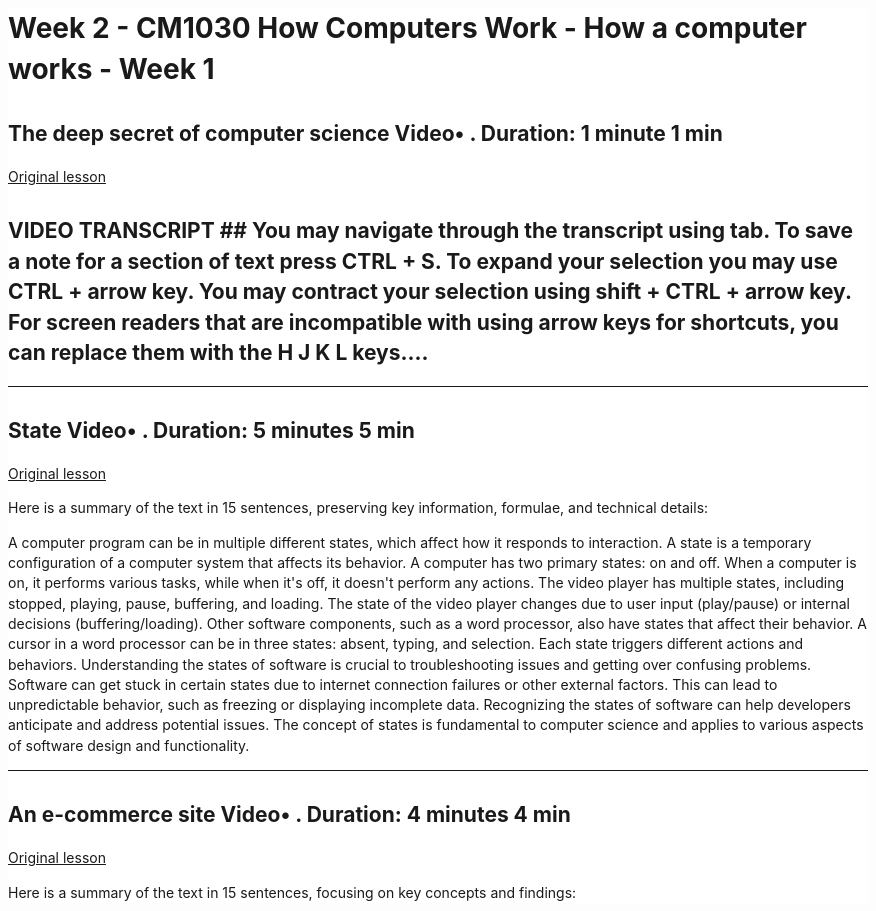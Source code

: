 # Week 2 - CM1030 How Computers Work - How a computer works - Week 1

## The deep secret of computer science Video• . Duration: 1 minute 1 min

[Original lesson](https://www.coursera.org/learn/uol-how-computers-work/lecture/TJFVG/the-deep-secret-of-computer-science)

## VIDEO TRANSCRIPT ## You may navigate through the transcript using tab. To save a note for a section of text press CTRL + S. To expand your selection you may use CTRL + arrow key. You may contract your selection using shift + CTRL + arrow key. For screen readers that are incompatible with using arrow keys for shortcuts, you can replace them with the H J K L keys....

---

## State Video• . Duration: 5 minutes 5 min

[Original lesson](https://www.coursera.org/learn/uol-how-computers-work/lecture/xG0f0/state)

Here is a summary of the text in 15 sentences, preserving key information, formulae, and technical details:

A computer program can be in multiple different states, which affect how it responds to interaction. A state is a temporary configuration of a computer system that affects its behavior. A computer has two primary states: on and off. When a computer is on, it performs various tasks, while when it's off, it doesn't perform any actions. The video player has multiple states, including stopped, playing, pause, buffering, and loading. The state of the video player changes due to user input (play/pause) or internal decisions (buffering/loading). Other software components, such as a word processor, also have states that affect their behavior. A cursor in a word processor can be in three states: absent, typing, and selection. Each state triggers different actions and behaviors. Understanding the states of software is crucial to troubleshooting issues and getting over confusing problems. Software can get stuck in certain states due to internet connection failures or other external factors. This can lead to unpredictable behavior, such as freezing or displaying incomplete data. Recognizing the states of software can help developers anticipate and address potential issues. The concept of states is fundamental to computer science and applies to various aspects of software design and functionality.

---

## An e-commerce site Video• . Duration: 4 minutes 4 min

[Original lesson](https://www.coursera.org/learn/uol-how-computers-work/lecture/IjLKa/an-e-commerce-site)

Here is a summary of the text in 15 sentences, focusing on key concepts and findings:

------------------------

WORK TASK
Copy out each line of the listing that holds the word "site".

RESPONSE TO THIS TASK
## An e-commerce site Video• . Duration: 4 minutes 4 min
[Original lesson](https://www.coursera.org/learn/uol-how-computers-work/lecture/IjLKa/an-e-commerce-site)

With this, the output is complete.